In this newsletter:
LDC membership discounts expire March 1
30th Anniversary Highlight: Arabic Treebank

New publications:
2019 NIST Speaker Recognition Evaluation Test Set - 
Audio-Visual<https://catalog.ldc.upenn.edu/LDC2023V01>
LORELEI Tagalog Representative Language 
Pack<https://catalog.ldc.upenn.edu/LDC2023T02>
________________________________
LDC membership discounts expire March 1
Time is running out to save on 2023 membership fees. Renew your LDC membership, 
rejoin the Consortium, or become a new member by March 1 to receive a discount 
of up to 10%. For more information on membership benefits and options, visit 
Join LDC<https://www.ldc.upenn.edu/members/join-ldc>.

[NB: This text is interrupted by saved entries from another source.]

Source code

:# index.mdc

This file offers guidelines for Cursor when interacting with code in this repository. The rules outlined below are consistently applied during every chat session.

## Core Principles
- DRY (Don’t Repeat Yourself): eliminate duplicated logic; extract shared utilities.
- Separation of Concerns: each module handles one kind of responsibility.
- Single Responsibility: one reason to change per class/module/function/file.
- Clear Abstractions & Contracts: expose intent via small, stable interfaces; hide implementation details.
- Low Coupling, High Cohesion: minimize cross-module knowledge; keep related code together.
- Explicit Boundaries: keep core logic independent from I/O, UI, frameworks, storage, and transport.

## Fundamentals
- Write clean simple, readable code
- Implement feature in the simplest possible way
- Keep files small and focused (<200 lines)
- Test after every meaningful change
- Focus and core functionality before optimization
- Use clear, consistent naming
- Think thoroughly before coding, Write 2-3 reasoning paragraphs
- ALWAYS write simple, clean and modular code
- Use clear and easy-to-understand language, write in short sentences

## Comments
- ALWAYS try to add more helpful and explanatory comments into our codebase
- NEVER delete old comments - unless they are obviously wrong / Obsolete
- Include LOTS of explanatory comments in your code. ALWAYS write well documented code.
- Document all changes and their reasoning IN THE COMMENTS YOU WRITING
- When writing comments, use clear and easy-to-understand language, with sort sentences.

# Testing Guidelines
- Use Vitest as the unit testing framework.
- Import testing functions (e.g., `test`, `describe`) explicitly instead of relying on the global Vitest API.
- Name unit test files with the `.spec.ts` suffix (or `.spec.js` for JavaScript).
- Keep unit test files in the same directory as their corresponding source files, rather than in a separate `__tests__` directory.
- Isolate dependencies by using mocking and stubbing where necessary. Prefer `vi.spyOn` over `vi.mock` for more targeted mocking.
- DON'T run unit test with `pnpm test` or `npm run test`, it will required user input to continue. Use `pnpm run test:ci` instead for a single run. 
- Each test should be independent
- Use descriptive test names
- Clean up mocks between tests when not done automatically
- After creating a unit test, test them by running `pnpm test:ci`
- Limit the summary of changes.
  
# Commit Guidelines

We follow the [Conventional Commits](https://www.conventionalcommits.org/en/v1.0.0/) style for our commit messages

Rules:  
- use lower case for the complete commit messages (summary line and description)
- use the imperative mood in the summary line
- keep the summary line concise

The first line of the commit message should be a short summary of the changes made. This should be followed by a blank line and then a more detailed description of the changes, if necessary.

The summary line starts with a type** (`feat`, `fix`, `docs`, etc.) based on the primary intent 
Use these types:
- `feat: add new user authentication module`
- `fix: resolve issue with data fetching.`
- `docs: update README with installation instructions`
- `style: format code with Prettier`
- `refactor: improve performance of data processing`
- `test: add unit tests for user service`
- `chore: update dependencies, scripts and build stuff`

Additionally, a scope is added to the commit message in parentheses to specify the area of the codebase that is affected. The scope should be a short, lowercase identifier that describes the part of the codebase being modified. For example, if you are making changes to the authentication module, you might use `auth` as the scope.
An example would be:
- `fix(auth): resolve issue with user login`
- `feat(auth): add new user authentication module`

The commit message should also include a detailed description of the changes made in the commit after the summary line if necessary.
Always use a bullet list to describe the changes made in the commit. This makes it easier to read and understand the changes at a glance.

30th Anniversary Highlight: Arabic Treebank
The Penn/LDC Arabic Treebank (ATB) project began in 2001 with support from the 
DARPA TIDES program and later, the DARPA GALE and BOLT programs. The original 
focus was on Modern Standard Arabic (MSA), not natively spoken and not 
homogenously acquired across its writing and reading community. In addition to 
the expected issues associated with complex data annotation, LDC encountered 
several challenges unique to a highly inflected language with a rich history of 
traditional grammar. LDC relied on traditional Arabic grammar, as well as 
established and modern grammatical theories of MSA -- in combination with the 
Penn Treebank approach to syntactic annotation -- to design an annotation 
system for Arabic. (Maamouri, et al., 
2004<https://www.ldc.upenn.edu/sites/www.ldc.upenn.edu/files/nemlar2004-penn-arabic-treebank.pdf>).
 LDC was innovative with respect to traditional grammar when necessary and when 
other syntactic approaches were found to account for the data. LDC also 
developed a wide-coverage MSA morphological analyzer, LDC Standard Arabic 
Morphological Analyzer (SAMA) Version 3.1 
(LDC2010L01<https://catalog.ldc.upenn.edu/LDC2010L01>), which greatly benefited 
ATB development. Revisions to the annotation guidelines during the DARPA GALE 
program (principally related to tokenization and syntactic annotation) improved 
inter-annotator agreement and parsing scores.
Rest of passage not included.